Search the listing below for the string "include" and copy every line where it occurs.
*****
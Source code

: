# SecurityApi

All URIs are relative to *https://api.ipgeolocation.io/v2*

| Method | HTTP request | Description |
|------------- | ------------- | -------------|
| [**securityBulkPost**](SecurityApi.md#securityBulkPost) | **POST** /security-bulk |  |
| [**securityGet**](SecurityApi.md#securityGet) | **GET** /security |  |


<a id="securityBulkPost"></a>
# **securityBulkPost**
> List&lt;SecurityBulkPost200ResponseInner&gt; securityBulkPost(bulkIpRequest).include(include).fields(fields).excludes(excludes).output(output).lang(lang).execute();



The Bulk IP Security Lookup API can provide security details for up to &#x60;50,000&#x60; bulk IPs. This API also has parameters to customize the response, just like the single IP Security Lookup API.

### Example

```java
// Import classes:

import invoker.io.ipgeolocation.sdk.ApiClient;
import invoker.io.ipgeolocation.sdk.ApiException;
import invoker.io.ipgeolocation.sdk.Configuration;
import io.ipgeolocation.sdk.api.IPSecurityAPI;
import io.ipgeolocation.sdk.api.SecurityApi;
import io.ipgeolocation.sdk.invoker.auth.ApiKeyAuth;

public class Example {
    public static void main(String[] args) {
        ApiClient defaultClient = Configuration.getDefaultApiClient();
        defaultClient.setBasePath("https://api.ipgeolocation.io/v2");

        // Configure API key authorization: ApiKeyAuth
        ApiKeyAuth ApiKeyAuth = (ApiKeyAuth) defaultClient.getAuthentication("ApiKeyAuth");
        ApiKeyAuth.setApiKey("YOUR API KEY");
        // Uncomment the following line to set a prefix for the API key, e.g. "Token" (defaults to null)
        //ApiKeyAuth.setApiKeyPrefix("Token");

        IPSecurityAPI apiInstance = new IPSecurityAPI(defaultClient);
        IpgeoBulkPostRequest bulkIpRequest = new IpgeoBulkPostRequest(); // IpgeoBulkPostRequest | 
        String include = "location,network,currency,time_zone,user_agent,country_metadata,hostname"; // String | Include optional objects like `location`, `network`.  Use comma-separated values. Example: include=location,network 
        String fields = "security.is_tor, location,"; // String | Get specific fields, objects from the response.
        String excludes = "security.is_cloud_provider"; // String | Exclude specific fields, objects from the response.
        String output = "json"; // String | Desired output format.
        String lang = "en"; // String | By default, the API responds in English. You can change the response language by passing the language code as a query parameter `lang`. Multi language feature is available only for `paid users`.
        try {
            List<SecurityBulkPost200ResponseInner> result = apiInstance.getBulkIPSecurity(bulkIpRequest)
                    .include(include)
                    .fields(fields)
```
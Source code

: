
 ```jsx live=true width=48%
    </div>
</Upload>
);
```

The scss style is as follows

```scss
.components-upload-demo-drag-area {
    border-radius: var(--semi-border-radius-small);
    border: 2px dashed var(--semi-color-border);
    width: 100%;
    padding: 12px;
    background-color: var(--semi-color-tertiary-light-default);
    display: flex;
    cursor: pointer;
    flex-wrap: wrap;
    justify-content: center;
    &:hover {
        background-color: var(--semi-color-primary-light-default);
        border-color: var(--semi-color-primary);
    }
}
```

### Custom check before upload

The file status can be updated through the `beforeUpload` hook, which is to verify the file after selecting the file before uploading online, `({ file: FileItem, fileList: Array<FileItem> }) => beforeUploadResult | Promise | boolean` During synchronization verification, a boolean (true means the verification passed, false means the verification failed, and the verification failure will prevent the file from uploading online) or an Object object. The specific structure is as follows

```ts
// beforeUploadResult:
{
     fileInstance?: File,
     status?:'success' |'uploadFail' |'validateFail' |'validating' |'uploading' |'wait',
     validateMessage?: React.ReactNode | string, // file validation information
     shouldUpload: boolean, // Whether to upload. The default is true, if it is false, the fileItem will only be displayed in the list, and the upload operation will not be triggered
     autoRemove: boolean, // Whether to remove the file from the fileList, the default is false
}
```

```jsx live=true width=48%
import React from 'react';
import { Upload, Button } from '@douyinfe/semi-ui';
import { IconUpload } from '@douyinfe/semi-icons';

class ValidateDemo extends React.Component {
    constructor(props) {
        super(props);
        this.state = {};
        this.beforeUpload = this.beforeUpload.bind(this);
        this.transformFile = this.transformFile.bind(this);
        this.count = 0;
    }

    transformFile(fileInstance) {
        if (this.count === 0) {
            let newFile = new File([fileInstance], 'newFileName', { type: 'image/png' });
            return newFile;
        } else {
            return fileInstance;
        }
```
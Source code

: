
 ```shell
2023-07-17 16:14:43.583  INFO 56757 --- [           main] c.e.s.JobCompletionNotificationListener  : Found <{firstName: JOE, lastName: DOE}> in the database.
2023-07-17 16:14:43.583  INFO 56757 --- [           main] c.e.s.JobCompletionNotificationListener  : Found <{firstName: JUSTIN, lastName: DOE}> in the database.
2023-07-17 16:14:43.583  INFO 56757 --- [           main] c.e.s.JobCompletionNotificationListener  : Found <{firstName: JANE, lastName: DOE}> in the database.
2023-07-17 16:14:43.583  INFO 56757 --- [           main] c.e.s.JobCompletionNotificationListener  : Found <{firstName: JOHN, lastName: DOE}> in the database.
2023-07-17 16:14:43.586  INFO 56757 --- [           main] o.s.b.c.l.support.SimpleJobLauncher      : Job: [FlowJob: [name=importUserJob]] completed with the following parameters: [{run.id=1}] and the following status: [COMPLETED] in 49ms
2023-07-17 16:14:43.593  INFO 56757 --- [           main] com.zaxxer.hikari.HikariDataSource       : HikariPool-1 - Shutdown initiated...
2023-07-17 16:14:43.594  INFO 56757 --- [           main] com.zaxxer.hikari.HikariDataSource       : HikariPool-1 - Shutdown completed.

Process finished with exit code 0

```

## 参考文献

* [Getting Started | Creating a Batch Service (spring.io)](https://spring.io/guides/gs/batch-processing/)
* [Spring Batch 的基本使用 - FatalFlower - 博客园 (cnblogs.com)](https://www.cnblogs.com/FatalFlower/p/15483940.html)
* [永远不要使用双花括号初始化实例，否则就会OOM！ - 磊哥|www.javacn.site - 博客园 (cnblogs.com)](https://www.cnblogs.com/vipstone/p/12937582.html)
*****
__Answer area__.
> List&lt;SecurityBulkPost200ResponseInner&gt; securityBulkPost(bulkIpRequest).include(include).fields(fields).excludes(excludes).output(output).lang(lang).execute();
        String include = "location,network,currency,time_zone,user_agent,country_metadata,hostname"; // String | Include optional objects like `location`, `network`.  Use comma-separated values. Example: include=location,network 
                    .include(include)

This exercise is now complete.